Here are five more predictions for 2013 and beyond, from a panel of five well-informed (and well-fed) Silicon Valley business executives. (See my previous post for the first five.) Assembled in Santa Clara, Calif., by the San Francisco Roundtable of the Council of Supply Chain Management Professionals, these individuals took part in the group's fourth annual effort to answer that age-old question: What does the future hold for supply-chain management?
Prediction: Expect a "limited" amount of re-shoring of manufacturing from China back to the U.S., said Craig Cuffie, vice president of supply chain and chief procurement officer with Clearwire Communications. Factors in the shift will include new tax incentives, rising commodity and fuel prices and the value of the dollar. "There will be select commodities that will come back onshore in the U.S.," said Cuffie, "but they won't be large [in number]."
Response: Cuffie's fellow panelists, along with most of the audience, agreed. Some noted that Mexico in is good position to siphon off some of the production capacity returning to the West, offering a combination of geographic proximity and low labor costs. Cuffie wondered what kind of manufacturing jobs will be available to American workers - will they pay enough to prop up the endangered middle class?
Prediction: Big electronics companies are in peril, according to Kerry McCracken, vice president of business solutions for the Integrated Network Solutions Segment of Flextronics. Last year, she criticized industry giants for lagging in the area of business-to-business electronic commerce. "Some folks can't even figure out how to set up an order electronically," she said at the time.
One year later, things haven't gotten much better. "I'm happy to see that the electronic industry has discovered plumbing," McCracken observed, but companies are still struggling to embrace the possibilities offered by modern technology. "They're stuck in about 1992-93," she said. Younger businesses, on the other hand, don't carry the baggage of old infrastructure and are in better position to offer their customers lower lead times at less expense. "If you're in a big company today," she said, "I would say wake up."

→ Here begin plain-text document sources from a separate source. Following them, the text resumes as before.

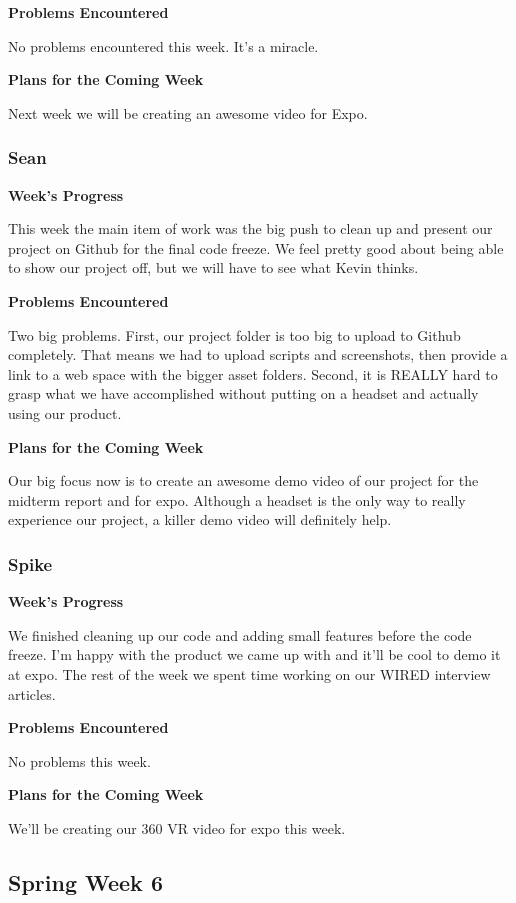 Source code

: \documentclass[10pt,journal,compsoc,onecolumn, draftclsnofoot]{IEEEtran}
\begin{document}
\noindent \textbf{Problems Encountered}

No problems encountered this week. It's a miracle.

\noindent \textbf{Plans for the Coming Week}

Next week we will be creating an awesome video for Expo.

\subsubsection{Sean}
\noindent \textbf{Week's Progress}

This week the main item of work was the big push to clean up and present our project on Github for the final code freeze. We feel pretty good about being able to show our project off, but we will have to see what Kevin thinks.

\noindent \textbf{Problems Encountered}

Two big problems. First, our project folder is too big to upload to Github completely. That means we had to upload scripts and screenshots, then provide a link to a web space with the bigger asset folders. Second, it is REALLY hard to grasp what we have accomplished without putting on a headset and actually using our product.

\noindent \textbf{Plans for the Coming Week}

Our big focus now is to create an awesome demo video of our project for the midterm report and for expo. Although a headset is the only way to really experience our project, a killer demo video will definitely help.

\subsubsection{Spike}
\noindent \textbf{Week's Progress}

We finished cleaning up our code and adding small features before the code freeze. I'm happy with the product we came up with and it'll be cool to demo it at expo. The rest of the week we spent time working on our WIRED interview articles.

\noindent \textbf{Problems Encountered}

No problems this week.

\noindent \textbf{Plans for the Coming Week}

We'll be creating our 360 VR video for expo this week.

\subsection{Spring Week 6}
\end{document}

Response: Panelists, not surprisingly, disagreed. "Cash is king" today, declared Mark Buck, global supply chain and procurement leader with Bio-Rad Laboratories, and big companies still have more of it. The most successful small entities, he added, are the ones that will get gobbled by their larger competition.
McCracken replied that her prediction was about young companies, not small ones. She noted the example of F5 Networks, Inc., a specialist in application delivery networking that has been riding the wave of cloud computing and Web services. Founded in 1996, the venture is "not a tiny company anymore." Revenues in 2011 were $1.15bn.
"The companies that are smart," said McCracken, "are going to adopt e-commerce. And electronics companies are discovering it."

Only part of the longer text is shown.